Tom Ward and Luke Parker’s Merrick the Sensational Elephant Man transforms Merrick from a gentle but stoic soul to a fantastic hero, a superhero you might say, with a story and abilities rather removed from the real world Merrick. With near unbreakable skin and superhuman strength Merrick stands up for justice, although he is naive and often subject to manipulation.
Masked and lurking on rooftops, Merrick is like a Victorian Batman. He lives in a world of occult danger. The masonic elements are reminiscent of Alan Moore’s From Hell but overall is closer to League of Extraordinary Gentlemen, with its collection of copyright free heroes. Indeed Merrick meets other characters from Victorian Penny Dreadful’s like Spring-Heeled Jack (a candidate for the first superhero.) There is also a ‘team-up’ issue alongside creator Corey Fryia with another indie hero in the Merrick and Crowe issue.
That issue along with two other story arcs from issues 5-8 of the book are included in a new Kickstarter for the second collected volume of the comic. I think the book really starts to hit its stride in these arcs. The character of Merrick is developed beyond the bits and pieces we know from history. The adventures are wilder and more imaginative.
A point of reference for Merrick is certainly Mike Mignola’s work on Hellboy and BPRD. Some of the same diabolical themes are present alongside a pulp sensitivity. Luke Parker’s art style also ties into this overall feel.
The dark streets of Victorian London and the murky cellars where fiendish plots are hatched are depicted in a crepuscular palette with shades of violet and sepia. There is also a visual hint of Steve Ditko’s Dr Strange in the magical and otherworldly occult elements of the book, especially when it veers into H.P. Lovecraft territory.
The lettering from Micah Myers adds to the pulp style of the book and there is some really nice work on both logos and sound effects.

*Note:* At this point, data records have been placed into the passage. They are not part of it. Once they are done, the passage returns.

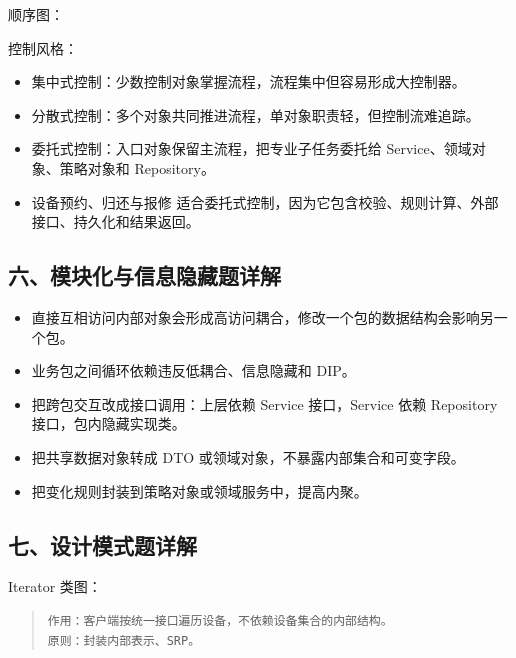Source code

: \documentclass[UTF8,zihao=-4]{ctexart}
\begin{document}
顺序图：





控制风格：


\begin{itemize}
\item 集中式控制：少数控制对象掌握流程，流程集中但容易形成大控制器。
\item 分散式控制：多个对象共同推进流程，单对象职责轻，但控制流难追踪。
\item 委托式控制：入口对象保留主流程，把专业子任务委托给 Service、领域对象、策略对象和 Repository。
\item 设备预约、归还与报修 适合委托式控制，因为它包含校验、规则计算、外部接口、持久化和结果返回。
\end{itemize}



\subsection{六、模块化与信息隐藏题详解}


\begin{itemize}
\item 直接互相访问内部对象会形成高访问耦合，修改一个包的数据结构会影响另一个包。
\item 业务包之间循环依赖违反低耦合、信息隐藏和 DIP。
\item 把跨包交互改成接口调用：上层依赖 Service 接口，Service 依赖 Repository 接口，包内隐藏实现类。
\item 把共享数据对象转成 DTO 或领域对象，不暴露内部集合和可变字段。
\item 把变化规则封装到策略对象或领域服务中，提高内聚。
\end{itemize}



\subsection{七、设计模式题详解}


Iterator 类图：

\ExamIteratorDiagram

\begin{quote}
\footnotesize
\begin{verbatim}
作用：客户端按统一接口遍历设备，不依赖设备集合的内部结构。
原则：封装内部表示、SRP。
\end{verbatim}
\end{quote}
\end{document}
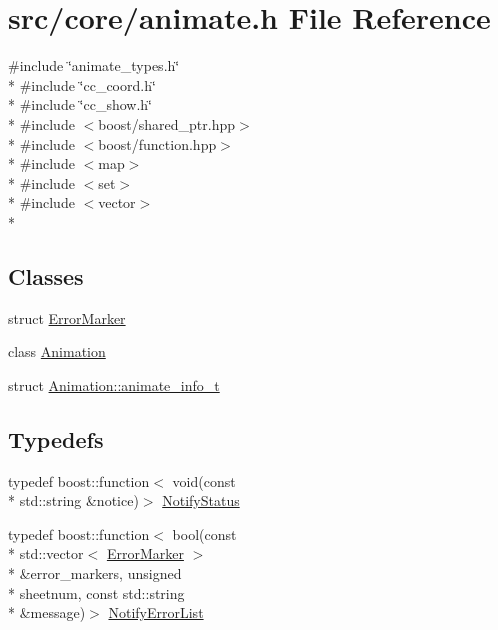 \hypertarget{a00195}{\section{src/core/animate.h File Reference}
\label{a00195}
}
{\ttfamily \#include \char`\"{}animate\-\_\-types.\-h\char`\"{}}\\*
{\ttfamily \#include \char`\"{}cc\-\_\-coord.\-h\char`\"{}}\\*
{\ttfamily \#include \char`\"{}cc\-\_\-show.\-h\char`\"{}}\\*
{\ttfamily \#include $<$boost/shared\-\_\-ptr.\-hpp$>$}\\*
{\ttfamily \#include $<$boost/function.\-hpp$>$}\\*
{\ttfamily \#include $<$map$>$}\\*
{\ttfamily \#include $<$set$>$}\\*
{\ttfamily \#include $<$vector$>$}\\*
\subsection*{Classes}
\begin{DoxyCompactItemize}
\item 
struct \hyperlink{a00098}{Error\-Marker}
\item 
class \hyperlink{a00010}{Animation}
\item 
struct \hyperlink{a00002}{Animation\-::animate\-\_\-info\-\_\-t}
\end{DoxyCompactItemize}
\subsection*{Typedefs}
\begin{DoxyCompactItemize}
\item 
typedef boost\-::function$<$ void(const \\*
std\-::string \&notice)$>$ \hyperlink{a00195_aef08fe65401b34c561d7d6fc0ff39b60}{Notify\-Status}
\item 
typedef boost\-::function$<$ bool(const \\*
std\-::vector$<$ \hyperlink{a00098}{Error\-Marker} $>$\\*
 \&error\-\_\-markers, unsigned \\*
sheetnum, const std\-::string \\*
\&message)$>$ \hyperlink{a00195_a9f9c725e3e1c76c65ddb676bf591d49b}{Notify\-Error\-List}
\end{DoxyCompactItemize}

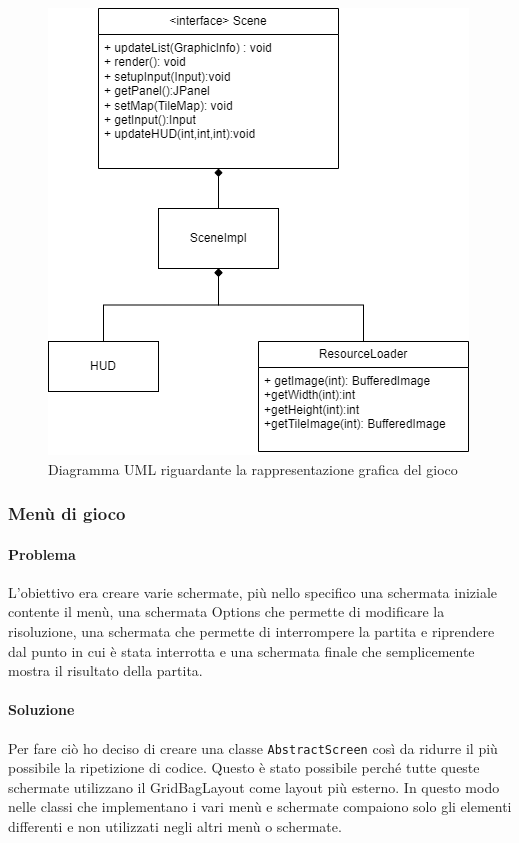 \documentclass[a4paper,12pt]{report}
\begin{document}
	\begin{figure}[h]
		\centering
		\includegraphics[width=\textwidth]{uml/uml_scene.png}
		\caption{Diagramma UML riguardante la rappresentazione grafica del gioco}
	\end{figure}

\subsubsection{Menù di gioco}
\paragraph*{Problema}
	L'obiettivo era creare varie schermate, più nello specifico una schermata iniziale contente il menù, una schermata Options che permette di modificare la risoluzione, una schermata che permette di interrompere la partita e riprendere dal punto in cui è stata interrotta e una schermata finale che semplicemente mostra il risultato della partita.
\paragraph*{Soluzione}
	Per fare ciò ho deciso di creare una classe \texttt{AbstractScreen} così da ridurre il più possibile la ripetizione di codice. Questo è stato possibile perché tutte queste schermate utilizzano il GridBagLayout come layout più esterno.
	In questo modo nelle classi che implementano i vari menù e schermate compaiono solo gli elementi differenti e non utilizzati negli altri menù o schermate.
\end{document}
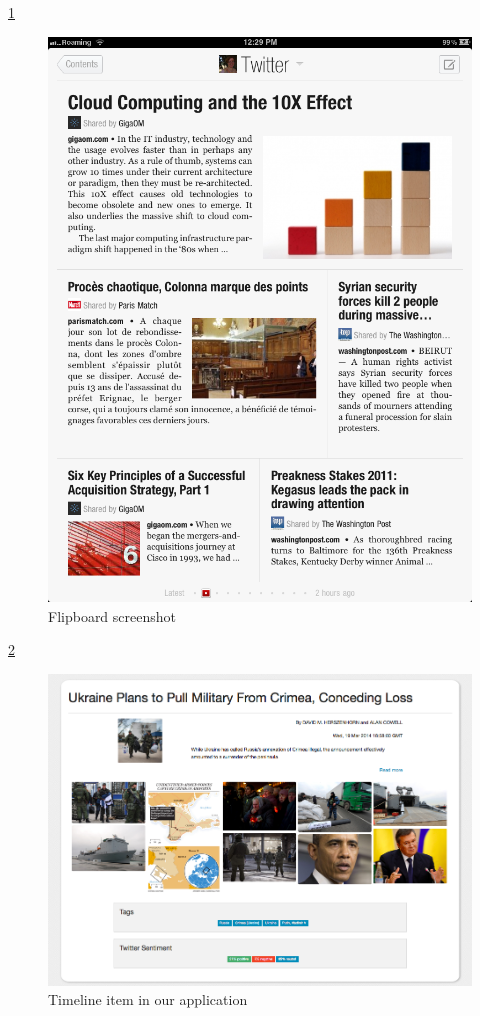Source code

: \documentclass{acm_proc_10ptArticle-sp}
\begin{document}
\ref{screenshot:flipboard}
\begin{figure}[H]
  \centering
  \includegraphics[width=0.9\linewidth]{img/flipboard-screenshot.png}
  \caption{Flipboard screenshot}
  \label{screenshot:flipboard}
\end{figure}

\ref{screenshot:timeline}
\begin{figure}[H]
  \centering
  \includegraphics[width=0.9\linewidth]{img/timeline-item.png}
  \caption{Timeline item in our application}
  \label{screenshot:timeline}
\end{figure}
\end{document}
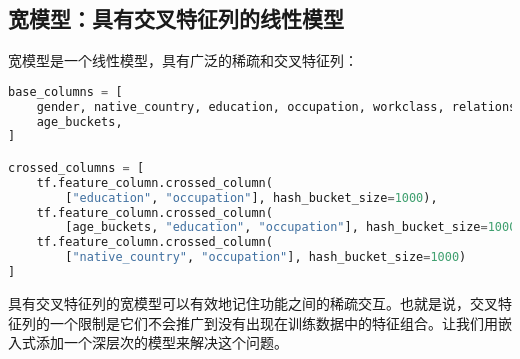 \subsection{宽模型：具有交叉特征列的线性模型}
宽模型是一个线性模型，具有广泛的稀疏和交叉特征列：
\begin{lstlisting}[language=Python]
base_columns = [
    gender, native_country, education, occupation, workclass, relationship,
    age_buckets,
]

crossed_columns = [
    tf.feature_column.crossed_column(
        ["education", "occupation"], hash_bucket_size=1000),
    tf.feature_column.crossed_column(
        [age_buckets, "education", "occupation"], hash_bucket_size=1000),
    tf.feature_column.crossed_column(
        ["native_country", "occupation"], hash_bucket_size=1000)
]
\end{lstlisting}
具有交叉特征列的宽模型可以有效地记住功能之间的稀疏交互。也就是说，交叉特征列的一个限制是它们不会推广到没有出现在训练数据中的特征组合。让我们用嵌入式添加一个深层次的模型来解决这个问题。
 
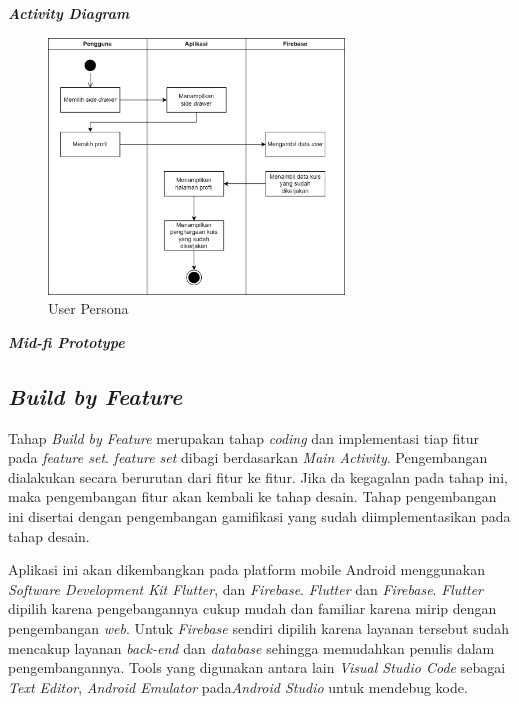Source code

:\textbf{\textit{Activity Diagram}}
\begin{figure}[H]
	\centering
	\includegraphics[width=0.7\textwidth]{contents/chapter-3/images/AD-profil.png}
	\caption[Caption]{User Persona}
	\label{Fig:UserPersona}
\end{figure}

\textbf{\textit{Mid-fi Prototype}}

\subsection{\textit{Build by Feature}}
Tahap \textit{Build by Feature} merupakan tahap \textit{coding} dan implementasi tiap fitur pada \textit{feature set}.
\textit{feature set} dibagi berdasarkan \textit{Main Activity}. Pengembangan dialakukan secara berurutan dari fitur ke fitur.
Jika da kegagalan pada tahap ini, maka pengembangan fitur akan kembali ke tahap desain.
Tahap pengembangan ini disertai dengan pengembangan gamifikasi yang sudah diimplementasikan pada tahap desain.

Aplikasi ini akan dikembangkan pada platform mobile Android menggunakan \textit{Software Development Kit Flutter}, dan \textit{Firebase}.
\textit{Flutter} dan \textit{Firebase}. \textit{Flutter} dipilih karena pengebangannya cukup mudah dan familiar karena mirip dengan pengembangan \textit{web}.
Untuk \textit{Firebase} sendiri dipilih karena layanan tersebut sudah mencakup layanan \textit{back-end} dan \textit{database} sehingga memudahkan penulis dalam pengembangannya.
Tools yang digunakan antara lain \textit{Visual Studio Code} sebagai \textit{Text Editor}, \textit{Android Emulator} pada\textit{Android Studio} untuk mendebug kode.

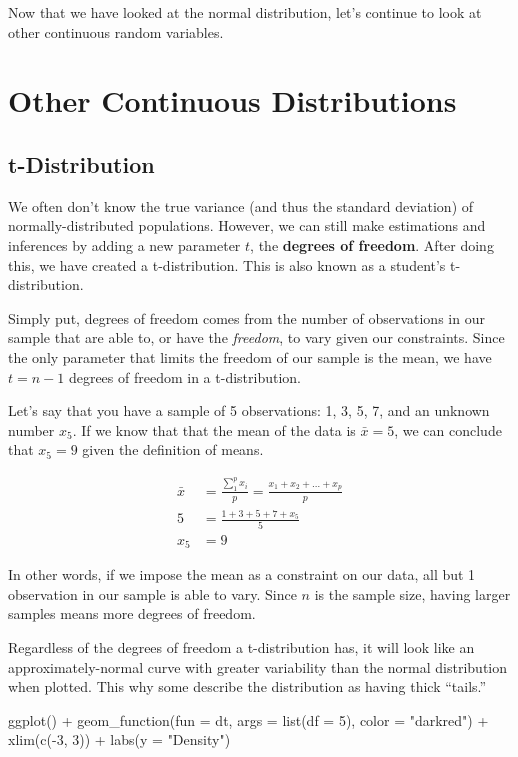 \documentclass[
]{article}
\newenvironment{Shaded}{\begin{snugshade}}{\end{snugshade}}
\newcommand{\AttributeTok}[1]{\textcolor[rgb]{0.77,0.63,0.00}{#1}}
\newcommand{\DecValTok}[1]{\textcolor[rgb]{0.00,0.00,0.81}{#1}}
\newcommand{\FunctionTok}[1]{\textcolor[rgb]{0.00,0.00,0.00}{#1}}
\newcommand{\NormalTok}[1]{#1}
\newcommand{\SpecialCharTok}[1]{\textcolor[rgb]{0.00,0.00,0.00}{#1}}
\newcommand{\StringTok}[1]{\textcolor[rgb]{0.31,0.60,0.02}{#1}}
\begin{document}
Now that we have looked at the normal distribution, let's continue to look at other continuous random variables.

\hypertarget{Continuous}{%
\section{Other Continuous Distributions}\label{Continuous}}

\hypertarget{T}{%
\subsection{t-Distribution}\label{T}}

We often don't know the true variance (and thus the standard deviation) of normally-distributed populations. However, we can still make estimations and inferences by adding a new parameter \(t\), the \textbf{degrees of freedom}. After doing this, we have created a t-distribution. This is also known as a student's t-distribution.

Simply put, degrees of freedom comes from the number of observations in our sample that are able to, or have the \emph{freedom}, to vary given our constraints. Since the only parameter that limits the freedom of our sample is the mean, we have \(t = n-1\) degrees of freedom in a t-distribution.

Let's say that you have a sample of 5 observations: 1, 3, 5, 7, and an unknown number \(x_5\). If we know that that the mean of the data is \(\bar{x}=5\), we can conclude that \(x_5=9\) given the definition of means.

\[\begin{split} \bar{x} &= \frac{\sum_{1}^p x_i}{p} = \frac{x_1+x_2+\ldots+x_p}{p} \\
5 &= \frac{1+3+5+7+x_5}{5} \\
x_5 &= 9
\end{split}\]

In other words, if we impose the mean as a constraint on our data, all but 1 observation in our sample is able to vary. Since \(n\) is the sample size, having larger samples means more degrees of freedom.

Regardless of the degrees of freedom a t-distribution has, it will look like an approximately-normal curve with greater variability than the normal distribution when plotted. This why some describe the distribution as having thick ``tails.''

\begin{Shaded}
\begin{Highlighting}[]
\FunctionTok{ggplot}\NormalTok{() }\SpecialCharTok{+}
  \FunctionTok{geom\_function}\NormalTok{(}\AttributeTok{fun =}\NormalTok{ dt, }\AttributeTok{args =} \FunctionTok{list}\NormalTok{(}\AttributeTok{df =} \DecValTok{5}\NormalTok{), }\AttributeTok{color =} \StringTok{"darkred"}\NormalTok{) }\SpecialCharTok{+}
  \FunctionTok{xlim}\NormalTok{(}\FunctionTok{c}\NormalTok{(}\SpecialCharTok{{-}}\DecValTok{3}\NormalTok{, }\DecValTok{3}\NormalTok{)) }\SpecialCharTok{+}
  \FunctionTok{labs}\NormalTok{(}\AttributeTok{y =} \StringTok{"Density"}\NormalTok{)}
\end{Highlighting}
\end{Shaded}
\end{document}
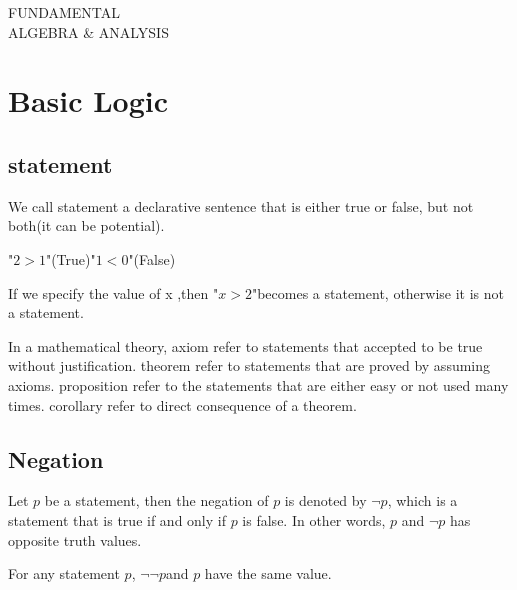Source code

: \documentclass{book}
\begin{document}
\setlength{\parindent}{0em}
\begin{box3}
        \begin{center}
            \Huge 
    FUNDAMENTAL \\
    ALGEBRA \& ANALYSIS
        \end{center}
    
    \end{box3}
\thispagestyle{empty}
    \newpage
{}
\setcounter{page}{1}
\tableofcontents
\clearpage
{}
\setcounter{page}{1}




\chapter{Basic Logic}
\section{statement}
\begin{definitionenv}
    We call statement a declarative sentence that is either true or false, but not both(it can be potential).    
\end{definitionenv}
\begin{exampleenv}
    "$2>1$"(True)\quad "$1<0$"(False)
\end{exampleenv}
If we specify the value of x ,then "$x>2$"becomes a statement, otherwise it is not a statement.
\begin{definitionenv}
    In a mathematical theory,
    \newline 
    axiom refer to statements that accepted to be true without justification.
    \newline
    theorem refer to statements that are proved by assuming axioms.
    \newline
    proposition refer to the statements that are either easy or not used many times.
    \newline
    corollary refer to direct consequence of a theorem.
\end{definitionenv}




\section{Negation}
\begin{definitionenv}
    Let $p$ be a statement, then the negation of $p$ is denoted by $\neg p$, which is a statement that is true if and only if $p$ is false.
    In other words, $p$ and $\neg p$ has opposite truth values.
\end{definitionenv}
\begin{propositionenv}
For any statement $p$, $\neg \neg p$and $p$ have the same value.
\end{propositionenv}
\end{document}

Merrick is an entertaining read which gets better as the story unfolds. Some of the early issues didn’t always succeed in bringing a Victorian feel, with contemporary words and Americanisms slipping into the dialogue. But these problems are largely overcome in these later issues. The concept and art are of a very professional standard and the current Kickstarter, which also offers the first compiled volume, provides a good chance to get on board with the book and discover violent Victorian values.